|Henry has the chance to lead the All Blacks to their first World Cup win in 24 years at Eden Park [GALLO/GETTY]
Graham Henry, the head coach of the All Blacks, walks into the room and sits down in front of 27 TV cameras and dozens of journalists at the New Zealand team hotel in Auckland.
It is two days before his team will play France in the Rugby World Cup final, in front of a home crowd of 60,000 at Eden Park, and a worldwide television audience of an estimated half a billion.
Expectation is reaching fever pitch in New Zealand, where they haven't seen the All Blacks lift the Webb Ellis Cup since 1987.
Henry opens proceedings. "No questions? Thank you for coming."
Whatever happens on Sunday, this is almost certainly Henry's last game in charge.
He bucked the trend in 2007, when he and his staff held onto their jobs after the crushing disappointment of a quarter-final exit to France.
Now a team that has been consistently the best in the world without having the top silverware to show for it has its greatest chance, with a collection of battle-hardened players who may just be the finest to have worn the shirt.
"A lot of us have been together for eight years, and then you throw in Richie (McCaw) and Daniel (Carter) and Mils (Muliaina)," Henry said.
|Henry said that flanker Richie McCaw had gone 'from strength to strength' as captain [GALLO/GETTY]
"I know those last two aren't playing right now. But the players have basically taken over the team. They've taken a huge responsibility. So I've got nothing to do."
Henry has coached some fine players in a career with Auckland, the Blues, Wales, the British and Irish Lions and now New Zealand.
Mentioned among those on Friday were such legends as Michael Jones and Zinzan Brooke, but captain McCaw could cement his place as the best yet.
McCaw is already without parallel as an openside flanker, and earned his 100th Test cap in the 37-17 Pool A victory over the French last month.
"He's got that built-in respect but he's also earned respect by the way he plays and leads the team," said Henry.
"He's the most experienced All Blacks captain of all time and goes from strength to strength."
Henry named the same starting XV that beat Australia 20-6 in their semi-final last week, with Israel Dagg at full-back (Muliaina's All Black career was ended by a shoulder injury in the quarter-finals) and Aaron Cruden continuing at fly half, with first choice Carter also out of the tournament.
He said he wouldn't need to give his players any last-minute prep before they step onto the pitch.
"I don't talk. Seriously. Sunday night, before they run out onto the field, is their time," Henry said.
"They've to get their own minds settled and on the job. People talking to them is a big waste of time. In fact, it's a distraction."
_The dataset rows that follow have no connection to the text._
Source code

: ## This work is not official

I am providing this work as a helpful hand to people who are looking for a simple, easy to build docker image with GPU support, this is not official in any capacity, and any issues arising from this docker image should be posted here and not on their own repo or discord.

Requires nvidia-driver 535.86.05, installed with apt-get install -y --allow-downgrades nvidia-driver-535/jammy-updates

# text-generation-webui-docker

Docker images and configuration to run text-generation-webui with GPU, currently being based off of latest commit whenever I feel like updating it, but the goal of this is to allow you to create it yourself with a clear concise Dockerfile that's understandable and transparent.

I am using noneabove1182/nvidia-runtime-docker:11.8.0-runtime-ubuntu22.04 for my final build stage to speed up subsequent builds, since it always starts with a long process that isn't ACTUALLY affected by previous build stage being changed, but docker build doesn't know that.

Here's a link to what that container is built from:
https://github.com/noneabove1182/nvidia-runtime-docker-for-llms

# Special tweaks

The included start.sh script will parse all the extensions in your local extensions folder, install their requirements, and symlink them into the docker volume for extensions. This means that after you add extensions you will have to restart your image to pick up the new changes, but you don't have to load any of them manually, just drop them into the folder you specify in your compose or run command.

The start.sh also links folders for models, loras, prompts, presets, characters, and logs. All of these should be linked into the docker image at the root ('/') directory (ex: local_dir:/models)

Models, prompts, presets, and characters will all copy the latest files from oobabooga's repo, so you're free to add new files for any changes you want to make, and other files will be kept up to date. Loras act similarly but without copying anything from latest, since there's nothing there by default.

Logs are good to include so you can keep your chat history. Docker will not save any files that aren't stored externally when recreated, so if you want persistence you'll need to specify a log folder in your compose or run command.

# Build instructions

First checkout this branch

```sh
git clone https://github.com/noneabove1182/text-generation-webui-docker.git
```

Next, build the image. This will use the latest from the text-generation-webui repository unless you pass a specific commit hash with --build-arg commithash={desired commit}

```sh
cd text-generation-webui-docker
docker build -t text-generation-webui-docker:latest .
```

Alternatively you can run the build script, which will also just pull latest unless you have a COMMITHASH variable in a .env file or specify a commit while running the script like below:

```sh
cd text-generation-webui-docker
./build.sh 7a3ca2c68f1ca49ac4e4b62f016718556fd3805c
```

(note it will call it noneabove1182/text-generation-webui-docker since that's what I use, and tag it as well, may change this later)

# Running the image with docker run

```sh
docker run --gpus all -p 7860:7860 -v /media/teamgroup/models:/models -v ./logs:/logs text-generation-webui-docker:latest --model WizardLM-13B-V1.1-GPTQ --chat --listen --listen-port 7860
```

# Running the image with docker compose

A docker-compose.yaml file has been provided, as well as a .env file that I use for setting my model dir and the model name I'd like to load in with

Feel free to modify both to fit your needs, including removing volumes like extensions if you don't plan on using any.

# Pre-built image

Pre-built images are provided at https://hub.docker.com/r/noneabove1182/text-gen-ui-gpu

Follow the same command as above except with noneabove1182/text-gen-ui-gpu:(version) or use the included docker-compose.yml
Henry, 65, has been open about the pain that defeat in 2007 caused him, and said the culmination of this World Cup would mean "internal peace" for him and his family.
"Mum is 95 years old, and she'll be delighted when it's finished," he said.
"She thinks I'm under pressure, but she doesn't understand that I don't do much.”
Henry can eventually escape the spotlight after Sunday, but that will be made much easier for him and his country if France are denied their first trophy in their third final.
"They've got a tremendous loose trio and backs who can bite you," he said of the French challenge.
"This French team, we're not sure who is going to turn up, so we've got to prepare for them being the best team in the world.
"We've been the leading team in the world during my time but not the world champions, and it will just be marvelous to have that tile because they've got every other one, Richie McCaw and the boys.
"We don’t deserve the title until we've done the job, but I think they are good enough."